Acontece que esse meu amigo é muito bom de bota, tanto em carros como em motos, com as quais já correu em Interlagos. Sabia que ele ia me avaliar naqueles 102 quilômetros até a Meca do Antigomobilismo. Nas rodovias duplicadas e retilíneas não havia muito a fazer, salvo conservar sobre futebol, mulher em rock ‘n’ roll (mentira, o papo girou sobre carros mesmo). Foi no setor final, entre Itapira e Águas de Lindóia, no corta caminho por fora de Lindóia, que o bicho pegou.
Trata-se de uma estradinha vicinal — um caminho de mula que recebeu uma casca de asfalto sem qualquer tipo de correção de inclinação nas curvas, bem como abertura de áreas para acostamento. A sinalização também não é grande coisa, mas a paisagem é marcante: uma zona rural autêntica, entre as montanhas da Serra da Mantiqueira, com suas cachoeiras e riachos vencidos por pontes estreitas, ligando curvas cegas intercaladas para a direita e esquerda, com grandes variações de altitude, mesclando topos de morros com várzeas. Tudo isso cruzando um pequeno bairro com capela rodeada de casebres vernaculares, em apenas oito quilômetros deliciosos. Uma etapa de rali, ali, cairia muito bem.
Um detalhe importante: estávamos completamente sozinhos naquele trecho. Havíamos madrugado naquele dia, pois o gado que chega antes ao açude bebe água limpa. Refiro-me à balbúrdia que costuma tomar conta de Águas de Lindóia para ver os carros antigos e o mercado de pulgas.

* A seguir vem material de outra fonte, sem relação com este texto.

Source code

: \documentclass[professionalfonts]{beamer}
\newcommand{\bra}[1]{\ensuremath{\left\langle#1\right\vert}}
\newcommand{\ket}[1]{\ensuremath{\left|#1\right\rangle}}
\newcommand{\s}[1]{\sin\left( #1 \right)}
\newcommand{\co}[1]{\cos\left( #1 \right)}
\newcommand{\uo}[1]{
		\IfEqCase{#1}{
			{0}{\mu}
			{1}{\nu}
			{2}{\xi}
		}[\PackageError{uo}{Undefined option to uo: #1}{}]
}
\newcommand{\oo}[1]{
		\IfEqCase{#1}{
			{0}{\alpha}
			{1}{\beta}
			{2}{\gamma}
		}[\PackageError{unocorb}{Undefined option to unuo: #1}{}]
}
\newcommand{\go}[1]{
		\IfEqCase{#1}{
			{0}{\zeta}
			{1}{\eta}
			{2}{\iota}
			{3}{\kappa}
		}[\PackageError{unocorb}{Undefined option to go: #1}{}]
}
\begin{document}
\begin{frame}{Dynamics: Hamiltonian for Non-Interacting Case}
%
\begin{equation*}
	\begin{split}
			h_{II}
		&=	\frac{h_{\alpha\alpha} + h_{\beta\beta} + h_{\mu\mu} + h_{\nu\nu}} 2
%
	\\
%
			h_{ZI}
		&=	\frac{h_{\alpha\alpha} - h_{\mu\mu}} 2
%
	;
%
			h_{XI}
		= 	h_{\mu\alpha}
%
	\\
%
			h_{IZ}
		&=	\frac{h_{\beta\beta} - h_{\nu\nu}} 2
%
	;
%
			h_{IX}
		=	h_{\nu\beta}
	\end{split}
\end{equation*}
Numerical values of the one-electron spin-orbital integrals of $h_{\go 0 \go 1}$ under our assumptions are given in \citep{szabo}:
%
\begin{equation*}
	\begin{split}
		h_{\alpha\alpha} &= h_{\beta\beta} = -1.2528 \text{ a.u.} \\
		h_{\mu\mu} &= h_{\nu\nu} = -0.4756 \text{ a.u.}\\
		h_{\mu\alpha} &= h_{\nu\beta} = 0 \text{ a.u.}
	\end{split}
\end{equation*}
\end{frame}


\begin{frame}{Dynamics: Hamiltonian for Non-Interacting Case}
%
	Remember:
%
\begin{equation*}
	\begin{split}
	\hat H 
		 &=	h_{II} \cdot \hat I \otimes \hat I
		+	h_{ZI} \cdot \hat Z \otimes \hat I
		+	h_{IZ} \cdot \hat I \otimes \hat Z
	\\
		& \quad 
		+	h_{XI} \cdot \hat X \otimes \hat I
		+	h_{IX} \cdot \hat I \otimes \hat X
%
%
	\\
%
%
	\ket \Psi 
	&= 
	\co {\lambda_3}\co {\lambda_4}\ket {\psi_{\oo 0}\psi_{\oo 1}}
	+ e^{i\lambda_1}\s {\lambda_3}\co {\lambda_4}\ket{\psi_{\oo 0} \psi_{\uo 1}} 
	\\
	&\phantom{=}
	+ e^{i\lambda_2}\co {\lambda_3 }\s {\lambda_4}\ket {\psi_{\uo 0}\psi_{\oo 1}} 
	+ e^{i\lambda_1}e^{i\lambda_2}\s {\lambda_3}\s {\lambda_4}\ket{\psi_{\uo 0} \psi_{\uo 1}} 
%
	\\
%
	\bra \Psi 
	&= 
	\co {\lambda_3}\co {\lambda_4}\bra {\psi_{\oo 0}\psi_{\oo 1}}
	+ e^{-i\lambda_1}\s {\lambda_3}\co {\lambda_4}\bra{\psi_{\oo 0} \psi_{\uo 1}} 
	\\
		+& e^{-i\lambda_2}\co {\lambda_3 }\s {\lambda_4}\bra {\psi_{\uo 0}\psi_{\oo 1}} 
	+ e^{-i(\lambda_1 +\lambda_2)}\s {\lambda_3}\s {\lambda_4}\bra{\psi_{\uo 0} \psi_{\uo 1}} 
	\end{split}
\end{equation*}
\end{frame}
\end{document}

Uma súbita coceira na sola passa a comandar meu pé direito no acelerador, sem atolar o mesmo no pedal, porém dosando a pressão nele num crescente contínuo. Curva para a esquerda à vista. Redução de quarta marcha para terceira. O motor urra. Um totó no freio. Redução para segunda. Mergulhamos sob a copa das árvores. Tão logo a saída curva é avistada, a retomada é feita. Terceira. Quarta. Não dá tempo de engatar a quinta marcha. Curva para a direita. Nova redução para terceira. Segunda marcha. Segura, pois há uma lombada. Passando a primeira roda, pé embaixo de novo. O carro dá uma estilingada.
Coloco meus rins para dialogar com as abas laterais do banco de couro. Passo a entender a razão da existência delas, dada a sinuosidade da pista. Nós nos aproximamos de um topo de morro. Costas coladas nos encostos. Subitamente flutuamos por alguns instantes, na inversão para uma ladeira. Despencamos morro abaixo. A ponte lá na frente tem um degrau entre o asfalto e o concreto. Vai raspar na base do pára-choque! Não raspou. A suspensão assenta feito um pão de forma prensado na chapa, respondendo muito bem ao esforço solicitado.
Meu amigo estava se divertindo à beça. Ele passou a cantar os pontos de retomadas da aceleração para mim, feito um navegador. “Vai!” E fomos, sem cantar pneus, sem derrapar, sem travar as rodas nas frenagens. A velocidade? Se você perguntar, terei que garantir que respeitei os limites, obtendo diversão, esportivamente, no desafio de mantê-la constante. Não errei um engate. Estava usando aquele carro, pela primeira vez, nos conceitos para os quais havia sido projetado.
Passados dois anos e meio após a compra, finamente senti que estava sendo digno de guiar o Alfa Romeo 156, fabricado em 1998. Um modelo velho demais para ser a ponta de lança da marca, mas novo demais para ser considerado um clássico. Não tem problema. Estou quase completando 40 anos de idade e acho que estamos no mesmo barco, envelhecendo juntos com alguma dignidade.
Depois dessa você já pode me chamar de alfista, não é mesmo? Nada disso. Nada que lembre o fanatismo, por favor. Pode me chamar de renatista, por ser apaixonado pela Renata; ou de carolinista, por ser o pai coruja da Carolina. É para elas que eu sempre volto para casa, independente do veículo a ser manejado.